“I will tell my daughter what a teacher once told me: she who walks through poopies gets poopies stuck to her. Narcissistic people cut a wide, messy swath. Helping her keep her shoes clean is going to be a mighty task”. ~Shawn T. Smith
Interestingly, in the Bible, a goat was considered a scapegoat after the Jewish priest symbolically placed the sins of the people onto the goat and sent it into the wilderness (Lev. 16). Nowadays we think of a scapegoat as a person or group who takes the blame for others. There is always one or more scapegoats in a cainistic home, taking the blame for Cain so he can appear perfect and without fault.
Sometimes the cainist in the family is one of the children. He is granted special privileges as long as he does what the self-absorbed parent wants. What’s more, the entire family is taught to cater to this cainistic child, sometimes referred to as the Golden Child. By being placed on a pedestal by the entire family, this privileged child identifies with his exceptional status and believes that the entire world must accommodate him. Nothing is too good for him. All his faults are either ignored or blamed on the scapegoat(s) in the family.
A 1994 episode of the sitcom Friends is a perfect example of this “Golden Child” and scapegoat pattern. Monica invites her parents, Judith and Jack Geller, and her brother Ross for dinner. When she tells her mother, Judith, that she’s making spaghetti, her mother whispers under her breath, “Well, that’s easy.”

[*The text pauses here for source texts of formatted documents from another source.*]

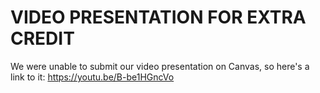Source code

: ﻿# VIDEO PRESENTATION FOR EXTRA CREDIT
 We were unable to submit our video presentation on Canvas, so here's a link to it:
https://youtu.be/B-be1HGncVo
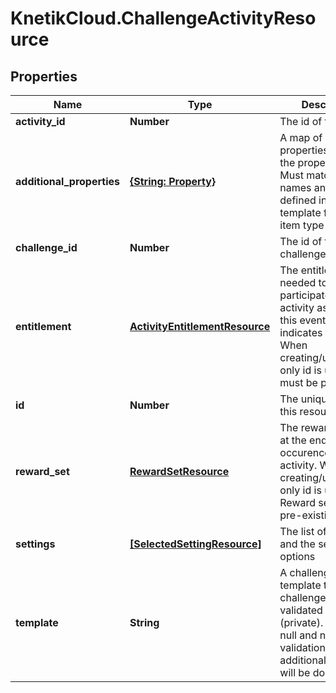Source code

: # KnetikCloud.ChallengeActivityResource

## Properties
Name | Type | Description | Notes
------------ | ------------- | ------------- | -------------
**activity_id** | **Number** | The id of the activity | 
**additional_properties** | [**{String: Property}**](Property.md) | A map of additional properties, keyed on the property name.  Must match the names and types defined in the template for this item type | [optional] 
**challenge_id** | **Number** | The id of the challenge | [optional] 
**entitlement** | [**ActivityEntitlementResource**](ActivityEntitlementResource.md) | The entitlement item needed to participate in the activity as part of this event. Null indicates free entry. When creating/updating only id is used. Item must be pre-existing | [optional] 
**id** | **Number** | The unique ID for this resource | [optional] 
**reward_set** | [**RewardSetResource**](RewardSetResource.md) | The rewards to give at the end of each occurence of the activity. When creating/updating only id is used. Reward set must be pre-existing | [optional] 
**settings** | [**[SelectedSettingResource]**](SelectedSettingResource.md) | The list of settings and the select options | [optional] 
**template** | **String** | A challenge activity template this challenge activity is validated against (private). May be null and no validation of additional_properties will be done | [optional]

As they sit at the dinner table eating, Judith Geller continues to criticize everything about Monica. Ross has some bad news to share with his parents but procrastinates, fearing his parents’ disapproval.

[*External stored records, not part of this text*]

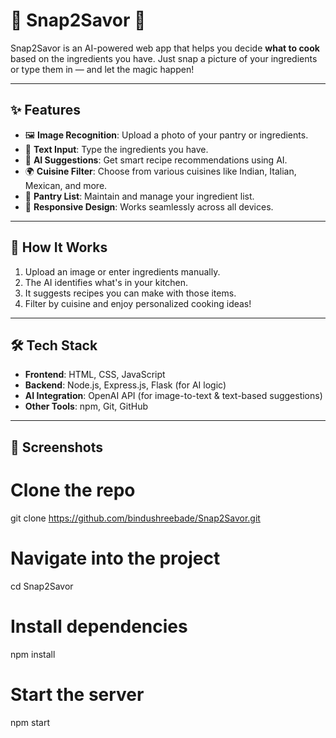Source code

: # 📸 Snap2Savor 🍳

Snap2Savor is an AI-powered web app that helps you decide **what to cook** based on the ingredients you have. Just snap a picture of your ingredients or type them in — and let the magic happen!

---

## ✨ Features

- 🖼️ **Image Recognition**: Upload a photo of your pantry or ingredients.
- 💬 **Text Input**: Type the ingredients you have.
- 🧠 **AI Suggestions**: Get smart recipe recommendations using AI.
- 🌍 **Cuisine Filter**: Choose from various cuisines like Indian, Italian, Mexican, and more.
- 🧺 **Pantry List**: Maintain and manage your ingredient list.
- 📱 **Responsive Design**: Works seamlessly across all devices.

---

## 🚀 How It Works

1. Upload an image or enter ingredients manually.
2. The AI identifies what's in your kitchen.
3. It suggests recipes you can make with those items.
4. Filter by cuisine and enjoy personalized cooking ideas!

---

## 🛠️ Tech Stack

- **Frontend**: HTML, CSS, JavaScript
- **Backend**: Node.js, Express.js, Flask (for AI logic)
- **AI Integration**: OpenAI API (for image-to-text & text-based suggestions)
- **Other Tools**: npm, Git, GitHub

---

## 📸 Screenshots







# Clone the repo
git clone https://github.com/bindushreebade/Snap2Savor.git

# Navigate into the project
cd Snap2Savor

# Install dependencies
npm install

# Start the server
npm start
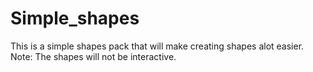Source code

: # Simple_shapes
This is a simple shapes pack that will make creating shapes alot easier. Note: The shapes will not be interactive.

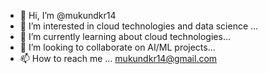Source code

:- 👋 Hi, I’m @mukundkr14
- 👀 I’m interested in cloud technologies and data science ...
- 🌱 I’m currently learning about cloud technologies...
- 💞️ I’m looking to collaborate on AI/ML projects...
- 📫 How to reach me ...
      mukundkr14@gmail.com
<!---
mukundkr14/mukundkr14 is a ✨ special ✨ repository because its `README.md` (this file) appears on your GitHub profile.
You can click the Preview link to take a look at your changes.
--->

For a brief moment, it appears that Monica’s Dad, Jack, might come to his daughter’s defense when he says, “Don’t listen to your mother. You’re independent and you always have been.” But then he continues. “Even when you were a kid, and you were chubby and you had no friends, you were just fine!”
In the next breath, he begins praising Ross while continuing to disparage Monica. “There are people, like Ross, who need to shoot for the stars, with his museum and his papers getting published. Other people are satisfied with staying where they are. I’m telling you, these are the people who never get cancer. They’re happy with what they have, they’re basically content, like… cows.”
Monica pulls Ross aside and begs him to share his downbeat information which, she hopes, might take the negative attention off her. Finally Ross blurts out his distressing news, telling his parents that his ex-wife, Carol, is a lesbian, living with her girlfriend, pregnant with his child, but plans to give the baby her lesbian lover’s last name.
Both parents stare at each other in disbelief. Then Judith Geller turns to Monica and spats:
“And you knew about this.”
This is all very funny in a sitcom, but that is precisely how it plays out in a cainistic home with the Golden Child and the scapegoat. Even when the favored child is knee deep in error, he can do no wrong and the scapegoat can do no right. Not only is the scapegoat blamed for the Golden Child’s problem, but the former is treated as if she has no needs and often given the role of care giving (without realizing that is the role she assumes to receive love). Monica was the one fixing dinner and the rest of the family merely needed to show up. Monica was seen as having no needs even when she was fat and had no friends.
Understandably, the Golden Child favors the doting cainistic parent, and the scapegoat, who is blamed for everything, is fearful of both the Golden Child and the self-absorbed parent and becomes the Enabler in an attempt to ward off as much abuse as possible. This lopsided treatment toward children creates jealousy, envy, and hostility between the siblings. Indeed, Cain has been known to purposely cultivate the rift between the siblings through this favoritism and unfairness so he (the cainistic parent ) can hide behind the Golden Child who abuses the scapegoat. This cheats the scapegoated child from knowing herself and also sets her up to think she deserves abuse in adulthood.